There is a surprisingly large number of typos and misplaced commas in the book, e.g. the heroine's name spelled as both "Isabelle" and "Isabella" on the same page toward the end of the book.
Love grows slowly, but believably, when an irresistible rake becomes stranded at a country estate, managed singlehanded by a dutiful young woman. The relationship between this unlikely couple works because their attraction grows over time, as they become enmeshed in each others troubles and families. Enjoyed how Emma Lange included an interesting, and smoothly integrated, cast of servants, grooms, stewards, and villagers to add a sense of historic realism to life on a regency estate.
Okay… so I liked the storyline but there were so many times when I’d just skim the story because it was lagging and not holding my attention. Needless to say, I kept putting it down to read/listen to other stories before I finally got around to finishing it (as in it took a couple of months).
This was the first story involving the third-person omniscient point of view. I wasn’t a fan and found it confusing the first part of the book. All the “had” and “had been” were annoying when the author would talk about a past event and use one or the other with every verb/noun in the sentence. I was surprised with how many mistakes I came across in just a short span of the story. One example was at the beginning of Chapter 12 when the line “The child is skittish, Isabella. Be firm with her” was used twice. Other mistakes included misspelled words, missing words/letters, incorrect punctuation.
There were some lines that made no sense to me or was a contradiction to previous lines, for example, Isabella goes back to see Roth two hours later and tells him that Liza isn’t around to chat. “'I have you some books in her place, my lord.’ To which Julian added, smiling, “and yours, Miss Ramsey.” And yours what? Or when Julian knew Lady Prim was going to sit with him and, “He thought the woman would the deadliest bore imaginable and would grate far more on his nerves than his books and journals, hence the hesitation before he made her enter (keep in mind the hesitation part). Yet “He allowed her entry after a single blink of his eye.” Meaning there was no hesitation.
There were several references to one location being closer or further from another location and I was sitting there like, “Huh? I don’t know where any of these places are.”
As another reviewer stated, the romance between Bella’s father and Lady Prim… why was their a romance? Yes, they spent a good deal of time together but it was like an afterthought.
This entire review has been hidden because of spoilers.
I can't rate this until I re-read it but since it's on my keeper shelf, I'm safe giving it 3 stars at least.
Edited to say I always forget how excellent Emma Lange is at her best. What an antidote to the string of dismal Regencies I've recently run through. All the classic elements -- the marquess who "must" restore his estate, the capable heroine -- but it all comes together in a wonderful whole!
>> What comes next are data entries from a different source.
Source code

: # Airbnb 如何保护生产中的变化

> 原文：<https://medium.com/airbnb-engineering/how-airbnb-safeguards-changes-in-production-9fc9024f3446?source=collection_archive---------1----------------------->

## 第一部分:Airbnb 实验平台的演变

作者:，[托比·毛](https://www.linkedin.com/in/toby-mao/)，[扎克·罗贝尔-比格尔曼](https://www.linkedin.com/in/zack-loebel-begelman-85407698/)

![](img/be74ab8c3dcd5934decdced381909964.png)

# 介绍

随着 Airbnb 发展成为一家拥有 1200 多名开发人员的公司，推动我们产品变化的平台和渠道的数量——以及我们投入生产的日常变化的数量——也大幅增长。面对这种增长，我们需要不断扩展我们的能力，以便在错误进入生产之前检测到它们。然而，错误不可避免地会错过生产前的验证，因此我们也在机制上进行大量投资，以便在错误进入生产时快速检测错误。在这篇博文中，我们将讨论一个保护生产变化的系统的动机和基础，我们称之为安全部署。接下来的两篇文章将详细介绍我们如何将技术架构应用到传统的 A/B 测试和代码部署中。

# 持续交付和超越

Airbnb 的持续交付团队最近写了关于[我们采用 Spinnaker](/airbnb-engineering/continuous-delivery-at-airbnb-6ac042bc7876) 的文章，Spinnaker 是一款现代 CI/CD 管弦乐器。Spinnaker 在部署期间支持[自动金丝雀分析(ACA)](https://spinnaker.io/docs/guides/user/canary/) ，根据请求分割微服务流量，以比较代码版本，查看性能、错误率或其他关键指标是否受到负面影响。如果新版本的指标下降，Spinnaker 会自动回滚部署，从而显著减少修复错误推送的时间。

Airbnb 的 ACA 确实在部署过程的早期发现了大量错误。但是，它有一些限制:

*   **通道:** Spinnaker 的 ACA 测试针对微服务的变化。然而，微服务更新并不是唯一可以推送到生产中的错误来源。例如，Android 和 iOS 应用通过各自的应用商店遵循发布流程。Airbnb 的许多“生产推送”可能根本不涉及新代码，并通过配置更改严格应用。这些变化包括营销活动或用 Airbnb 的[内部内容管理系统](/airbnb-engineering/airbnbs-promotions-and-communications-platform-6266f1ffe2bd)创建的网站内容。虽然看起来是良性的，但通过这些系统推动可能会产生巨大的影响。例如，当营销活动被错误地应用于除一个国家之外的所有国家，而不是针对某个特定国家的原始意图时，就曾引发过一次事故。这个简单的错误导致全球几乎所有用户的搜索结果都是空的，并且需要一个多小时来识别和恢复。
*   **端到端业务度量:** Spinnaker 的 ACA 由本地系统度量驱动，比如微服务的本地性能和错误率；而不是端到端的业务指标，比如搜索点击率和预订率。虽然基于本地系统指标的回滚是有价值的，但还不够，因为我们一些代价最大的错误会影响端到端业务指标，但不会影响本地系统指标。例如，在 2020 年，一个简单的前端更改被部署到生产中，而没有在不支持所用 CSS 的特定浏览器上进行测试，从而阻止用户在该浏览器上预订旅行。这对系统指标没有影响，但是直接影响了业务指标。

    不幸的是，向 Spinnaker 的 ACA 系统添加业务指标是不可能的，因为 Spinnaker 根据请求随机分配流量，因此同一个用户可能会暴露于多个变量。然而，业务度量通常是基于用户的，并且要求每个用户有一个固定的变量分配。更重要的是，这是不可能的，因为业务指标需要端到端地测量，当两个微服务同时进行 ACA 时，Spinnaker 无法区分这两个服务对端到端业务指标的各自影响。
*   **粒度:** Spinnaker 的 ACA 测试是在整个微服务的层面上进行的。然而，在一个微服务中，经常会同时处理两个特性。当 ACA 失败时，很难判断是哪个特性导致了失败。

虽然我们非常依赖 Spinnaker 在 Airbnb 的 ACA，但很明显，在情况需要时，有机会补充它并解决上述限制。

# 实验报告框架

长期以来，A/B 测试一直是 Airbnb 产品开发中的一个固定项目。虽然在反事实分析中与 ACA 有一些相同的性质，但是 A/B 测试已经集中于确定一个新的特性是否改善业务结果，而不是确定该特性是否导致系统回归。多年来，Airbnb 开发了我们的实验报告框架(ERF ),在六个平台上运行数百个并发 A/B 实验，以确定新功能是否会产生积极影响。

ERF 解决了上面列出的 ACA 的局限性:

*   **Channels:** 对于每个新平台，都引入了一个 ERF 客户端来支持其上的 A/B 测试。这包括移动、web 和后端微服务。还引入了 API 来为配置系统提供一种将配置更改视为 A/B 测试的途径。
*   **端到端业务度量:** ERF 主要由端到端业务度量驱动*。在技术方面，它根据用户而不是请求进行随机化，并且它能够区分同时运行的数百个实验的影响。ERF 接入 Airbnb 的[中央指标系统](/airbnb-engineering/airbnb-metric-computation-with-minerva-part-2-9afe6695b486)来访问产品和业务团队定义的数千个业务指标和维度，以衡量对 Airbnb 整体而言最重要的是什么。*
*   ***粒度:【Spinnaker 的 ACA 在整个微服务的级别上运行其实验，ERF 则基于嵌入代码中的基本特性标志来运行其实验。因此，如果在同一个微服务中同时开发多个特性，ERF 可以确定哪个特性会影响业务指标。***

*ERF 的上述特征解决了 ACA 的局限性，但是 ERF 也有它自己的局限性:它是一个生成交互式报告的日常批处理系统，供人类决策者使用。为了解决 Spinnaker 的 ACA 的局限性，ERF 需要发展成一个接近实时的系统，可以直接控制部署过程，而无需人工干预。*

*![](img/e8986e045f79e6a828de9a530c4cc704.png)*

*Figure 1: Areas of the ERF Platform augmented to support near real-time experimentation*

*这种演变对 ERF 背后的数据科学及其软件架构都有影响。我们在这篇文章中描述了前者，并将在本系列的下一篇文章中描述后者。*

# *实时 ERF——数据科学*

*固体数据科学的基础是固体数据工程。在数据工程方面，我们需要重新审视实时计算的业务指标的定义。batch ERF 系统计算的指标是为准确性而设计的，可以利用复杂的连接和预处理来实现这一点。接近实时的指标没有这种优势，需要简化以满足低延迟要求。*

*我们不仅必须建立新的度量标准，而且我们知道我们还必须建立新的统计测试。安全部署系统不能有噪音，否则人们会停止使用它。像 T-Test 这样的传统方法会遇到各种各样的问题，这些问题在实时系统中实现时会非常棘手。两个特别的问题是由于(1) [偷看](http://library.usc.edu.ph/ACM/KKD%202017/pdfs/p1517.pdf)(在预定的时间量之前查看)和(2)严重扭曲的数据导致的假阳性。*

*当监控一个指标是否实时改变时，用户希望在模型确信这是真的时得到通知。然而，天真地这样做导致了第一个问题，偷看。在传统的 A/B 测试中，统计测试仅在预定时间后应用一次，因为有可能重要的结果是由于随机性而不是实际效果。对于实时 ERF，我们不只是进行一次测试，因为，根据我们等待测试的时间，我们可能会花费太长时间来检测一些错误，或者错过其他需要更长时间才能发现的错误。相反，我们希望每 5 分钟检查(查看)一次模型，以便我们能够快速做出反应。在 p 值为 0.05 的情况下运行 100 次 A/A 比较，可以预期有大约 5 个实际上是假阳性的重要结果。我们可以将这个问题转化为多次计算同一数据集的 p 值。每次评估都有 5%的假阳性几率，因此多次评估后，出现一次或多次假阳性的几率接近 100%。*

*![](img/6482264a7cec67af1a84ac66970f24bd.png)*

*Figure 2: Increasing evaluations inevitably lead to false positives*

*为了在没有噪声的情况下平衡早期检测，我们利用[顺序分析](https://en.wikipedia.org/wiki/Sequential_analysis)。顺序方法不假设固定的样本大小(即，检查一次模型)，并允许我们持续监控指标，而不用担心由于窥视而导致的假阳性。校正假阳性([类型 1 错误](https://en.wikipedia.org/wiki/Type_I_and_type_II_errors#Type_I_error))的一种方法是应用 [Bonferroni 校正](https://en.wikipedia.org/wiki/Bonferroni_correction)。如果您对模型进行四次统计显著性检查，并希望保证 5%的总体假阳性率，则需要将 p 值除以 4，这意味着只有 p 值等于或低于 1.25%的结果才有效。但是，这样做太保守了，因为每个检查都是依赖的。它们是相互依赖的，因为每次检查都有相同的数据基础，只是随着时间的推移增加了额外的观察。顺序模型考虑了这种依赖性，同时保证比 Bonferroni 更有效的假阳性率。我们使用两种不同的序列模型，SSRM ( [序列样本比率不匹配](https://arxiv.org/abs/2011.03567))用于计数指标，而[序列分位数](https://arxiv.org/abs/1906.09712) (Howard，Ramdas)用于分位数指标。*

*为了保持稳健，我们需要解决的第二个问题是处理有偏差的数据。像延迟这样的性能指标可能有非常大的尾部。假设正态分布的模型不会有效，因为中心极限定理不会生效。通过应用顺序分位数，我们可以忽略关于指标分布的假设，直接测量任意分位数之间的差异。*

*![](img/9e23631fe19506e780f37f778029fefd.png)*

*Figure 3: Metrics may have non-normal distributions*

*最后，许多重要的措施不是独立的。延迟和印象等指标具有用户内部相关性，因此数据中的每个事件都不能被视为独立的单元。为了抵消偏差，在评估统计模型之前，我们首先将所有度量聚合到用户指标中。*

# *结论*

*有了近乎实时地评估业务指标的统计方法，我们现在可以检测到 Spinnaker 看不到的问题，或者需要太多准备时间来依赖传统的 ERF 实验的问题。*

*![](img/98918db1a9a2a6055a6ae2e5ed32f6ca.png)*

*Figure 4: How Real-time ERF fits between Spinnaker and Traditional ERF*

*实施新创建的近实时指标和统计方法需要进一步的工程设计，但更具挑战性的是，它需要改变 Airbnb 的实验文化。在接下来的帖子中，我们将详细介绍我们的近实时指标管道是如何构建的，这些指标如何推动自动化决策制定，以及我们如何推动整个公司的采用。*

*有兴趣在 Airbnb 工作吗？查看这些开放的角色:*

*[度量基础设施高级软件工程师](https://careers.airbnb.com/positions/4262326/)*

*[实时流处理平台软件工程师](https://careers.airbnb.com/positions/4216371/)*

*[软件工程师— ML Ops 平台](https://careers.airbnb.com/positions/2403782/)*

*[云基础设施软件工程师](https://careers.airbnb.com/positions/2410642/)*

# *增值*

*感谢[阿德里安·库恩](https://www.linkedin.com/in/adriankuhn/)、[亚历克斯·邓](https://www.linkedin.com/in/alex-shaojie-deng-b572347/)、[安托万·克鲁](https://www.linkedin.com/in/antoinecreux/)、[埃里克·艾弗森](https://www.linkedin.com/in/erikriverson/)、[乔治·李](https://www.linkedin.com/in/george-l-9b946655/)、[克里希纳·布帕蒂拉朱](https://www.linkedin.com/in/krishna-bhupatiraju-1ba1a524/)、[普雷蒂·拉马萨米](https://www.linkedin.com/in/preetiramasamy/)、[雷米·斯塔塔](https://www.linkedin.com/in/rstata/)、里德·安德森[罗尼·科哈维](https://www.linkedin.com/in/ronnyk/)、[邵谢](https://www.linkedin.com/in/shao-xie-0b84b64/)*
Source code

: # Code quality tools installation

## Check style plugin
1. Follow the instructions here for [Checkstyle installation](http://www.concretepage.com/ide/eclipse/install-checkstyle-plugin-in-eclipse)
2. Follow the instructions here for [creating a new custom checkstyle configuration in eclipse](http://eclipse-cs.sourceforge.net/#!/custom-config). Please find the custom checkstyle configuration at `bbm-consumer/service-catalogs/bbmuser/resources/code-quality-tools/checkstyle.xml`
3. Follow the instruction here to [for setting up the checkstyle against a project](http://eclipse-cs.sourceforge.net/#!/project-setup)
Lord Roth is injured and brought to Lady Isabella Ramsey's home to recover. Bella is engaged to a scoundrel and Roth falls in love with his nurse. When he exposes Bella's fiance as a traitor and smuggler, Bella is free to marry him. Includes rascally dog, wraith-like child of former fiance, and young people facing hard financial times with nothing but love, determination, and ingenuity to sustain them. Reformed Regency Rake novel.